I have just realised that I might I have the same problem on a test server. Every 20 minutes or so the server freezes and is restarted. Sometimes a OS reboot seems to fix the problem for a random period of time - sometimes days.

When the server freezes, the flhook console is locked up but the FLServer uptime counter continues to count up.

The server is running in a VM and I thought it might have been related to the VM software. The OS is XP 32bit SP3, a clean install.

When did you install SP3 - a year ago?

The mod definitely works okay on my XP machine. I’m sure it is not the mod. It could be flhook stuff but I am/was running production plugins.

I threw windbg at it and I think it was freezing when it was trying to execute level0? ring code but I really have no idea what I’m talking about.

If anybody wants to debug it for me, remote access is available…

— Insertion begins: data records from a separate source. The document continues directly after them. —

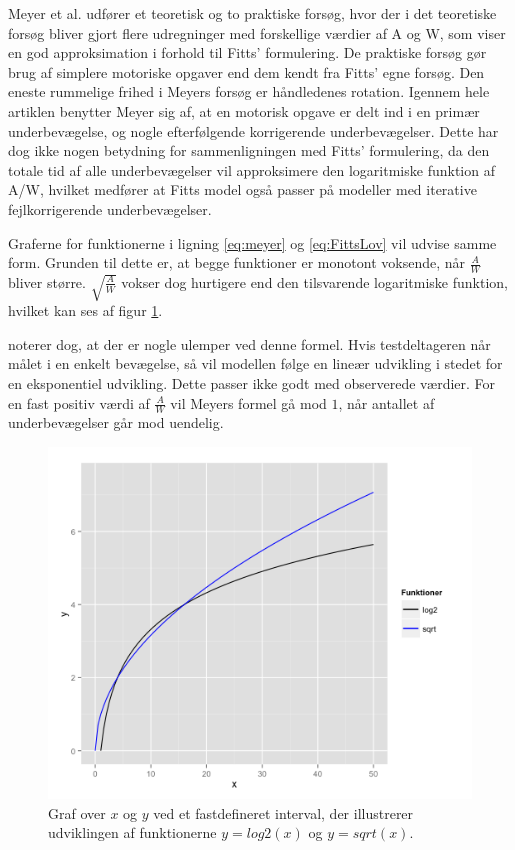 Meyer et al. udfører et teoretisk og to praktiske forsøg, hvor der i det teoretiske forsøg bliver gjort flere udregninger med forskellige værdier af A og W, som viser en god approksimation i forhold til Fitts' formulering. De praktiske forsøg gør brug af simplere motoriske opgaver end dem kendt fra Fitts' egne forsøg. Den eneste rummelige frihed i Meyers forsøg er håndledenes rotation. Igennem hele artiklen benytter Meyer sig af, at en motorisk opgave er delt ind i en primær underbevægelse, og nogle efterfølgende korrigerende underbevægelser. Dette har dog ikke nogen betydning for sammenligningen med Fitts’ formulering, da den totale tid af alle underbevægelser vil approksimere den logaritmiske funktion af A/W, hvilket medfører at Fitts model også passer på modeller med iterative fejlkorrigerende underbevægelser.

Graferne for funktionerne i ligning \ref{eq:meyer} og \ref{eq:FittsLov} vil udvise samme form. Grunden til dette er, at begge funktioner er monotont voksende, når $\frac{A}{W}$ bliver større. $\sqrt{\frac{A}{W}}$ vokser dog hurtigere end den tilsvarende logaritmiske funktion, hvilket kan ses af figur \ref{fig:log_vs_sqrt}. 

\cite{goldberg2015} noterer dog, at der er nogle ulemper ved denne formel. Hvis testdeltageren når målet i en enkelt bevægelse, så vil modellen følge en lineær udvikling i stedet for en eksponentiel udvikling. Dette passer ikke godt med observerede værdier. For en fast positiv værdi af $\frac{A}{W}$ vil Meyers formel gå mod $1$, når antallet af underbevægelser går mod uendelig.

\begin{figure}[h]
\centering
\includegraphics[width=.7\linewidth]{images/illustrations/meyer_plot_comparison}
\caption{Graf over $x$ og $y$ ved et fastdefineret interval, der illustrerer udviklingen af funktionerne $y=log2(x)$ og $y=sqrt(x)$.}
\label{fig:log_vs_sqrt}
\end{figure}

Also, (I’ll start another thread on this) I’m wondering if it might be server list related. A couple times I’ve noticed that FLServer has lost connection to the list server and reacquired it. On at least one or more occasions, the crash happened at that time.

I wondered the same thing but I removed all list server stuff and it didn’t seem to help.

robocop

Well…, welcome to the club. I was starting to think everyone was looking at me sideways on this issue…

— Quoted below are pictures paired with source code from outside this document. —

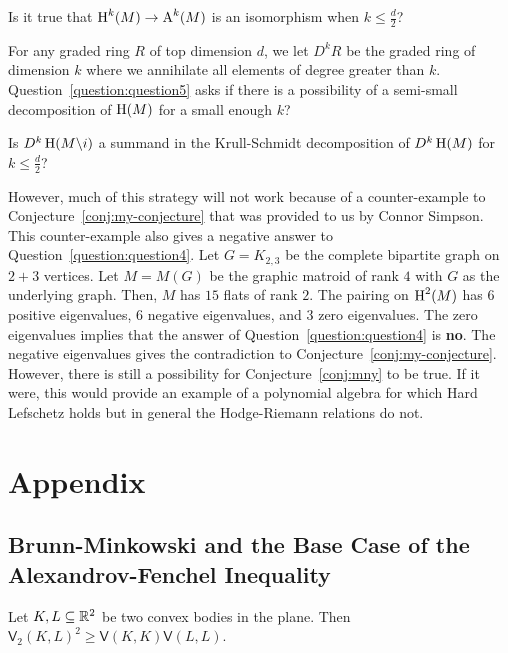 \documentclass{puthesis-UG}
\begin{document}
\begin{question} \label{question:question4}
	Is it true that $\operatorname{H}^k(M) \to \operatorname{A}^k(M)$ is an isomorphism when $k \leq \frac{d}{2}$?
\end{question}

For any graded ring $R$ of top dimension $d$, we let $D^k R$ be the graded ring of dimension $k$ where we annihilate all elements of degree greater than $k$. Question~\ref{question:question5} asks if there is a possibility of a semi-small decomposition of $\operatorname{H}(M)$ for a small enough $k$? 

\begin{question} \label{question:question5}
	Is $D^k\operatorname{H}(M \backslash i)$ a summand in the Krull-Schmidt decomposition of $D^k \operatorname{H}(M)$ for $k \leq \frac{d}{2}$? 
\end{question}

However, much of this strategy will not work because of a counter-example to Conjecture~\ref{conj:my-conjecture} that was provided to us by Connor Simpson. This counter-example also gives a negative answer to Question~\ref{question:question4}. Let $G = K_{2, 3}$ be the complete bipartite graph on $2+3$ vertices. Let $M = M(G)$ be the graphic matroid of rank $4$ with $G$ as the underlying graph. Then, $M$ has $15$ flats of rank $2$. The pairing on $\operatorname{H}^2(M)$ has $6$ positive eigenvalues, $6$ negative eigenvalues, and $3$ zero eigenvalues. The zero eigenvalues implies that the answer of Question~\ref{question:question4} is \textbf{no}. The negative eigenvalues gives the contradiction to Conjecture~\ref{conj:my-conjecture}. However, there is still a possibility for Conjecture~\ref{conj:mny} to be true. If it were, this would provide an example of a polynomial algebra for which Hard Lefschetz holds but in general the Hodge-Riemann relations do not.



\chapter{Appendix}

\section{Brunn-Minkowski and the Base Case of the Alexandrov-Fenchel Inequality}

\begin{prop} \label{base-case-for-AF-inequality}
	Let $K, L \subseteq \mathbb{R}^2$ be two convex bodies in the plane. Then $\mathsf{V}_2(K, L)^2 \geq \mathsf{V}(K, K) \mathsf{V}(L, L)$. 
\end{prop}
\end{document}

This has been going on for over a year now. The current install is only a week old. WinXPsp3 with no other updates.

Perhaps I’ll try running WinXPsp2 to see if the problem goes away but I’m pretty sure the problem existed well after upgrading to service pack 3.

Watch your event viewer. Application section should show any FLServer crashes. In there you should see which module is affecting flserver.

AlphaWolf

I’m not sure if this will help but picking up on adoxa’s comment XP SP3 introduced a memory leak problem as described here: http://support.microsoft.com/kb/959658.

Perhaps this is what is happening?

-Alpha

? Offline

When the server freezes, the flhook console is locked up but the FLServer uptime counter continues to count up.

The server is running in a VM and I thought it might have been related to the VM software.

1. It was in VirtualBox (not Oracle version yet)

2. On vmware ESXi i never had this problem

3. Simple Vmware Server 2.0 - i have not checked it, ESXi is better

Huor

HeIIoween wrote:
Whats wrong with engbase.dll? - I do not remember, remind please

Um yeah there is a crash of FLServer in this module. At least thats what is logged. Therefor i was searching for any entry that could give me some information on that offset - but i didnt found any in a dll viewer. What Adoxa explained pretty well explains it

Nevertheless i got around this problem as i have attached windbg to the running exe and so could find the entry point of engbase.dll. So far so good. But now i dont know if the offset from the crash log is the offset from the module entry point or the offset of the exe base start…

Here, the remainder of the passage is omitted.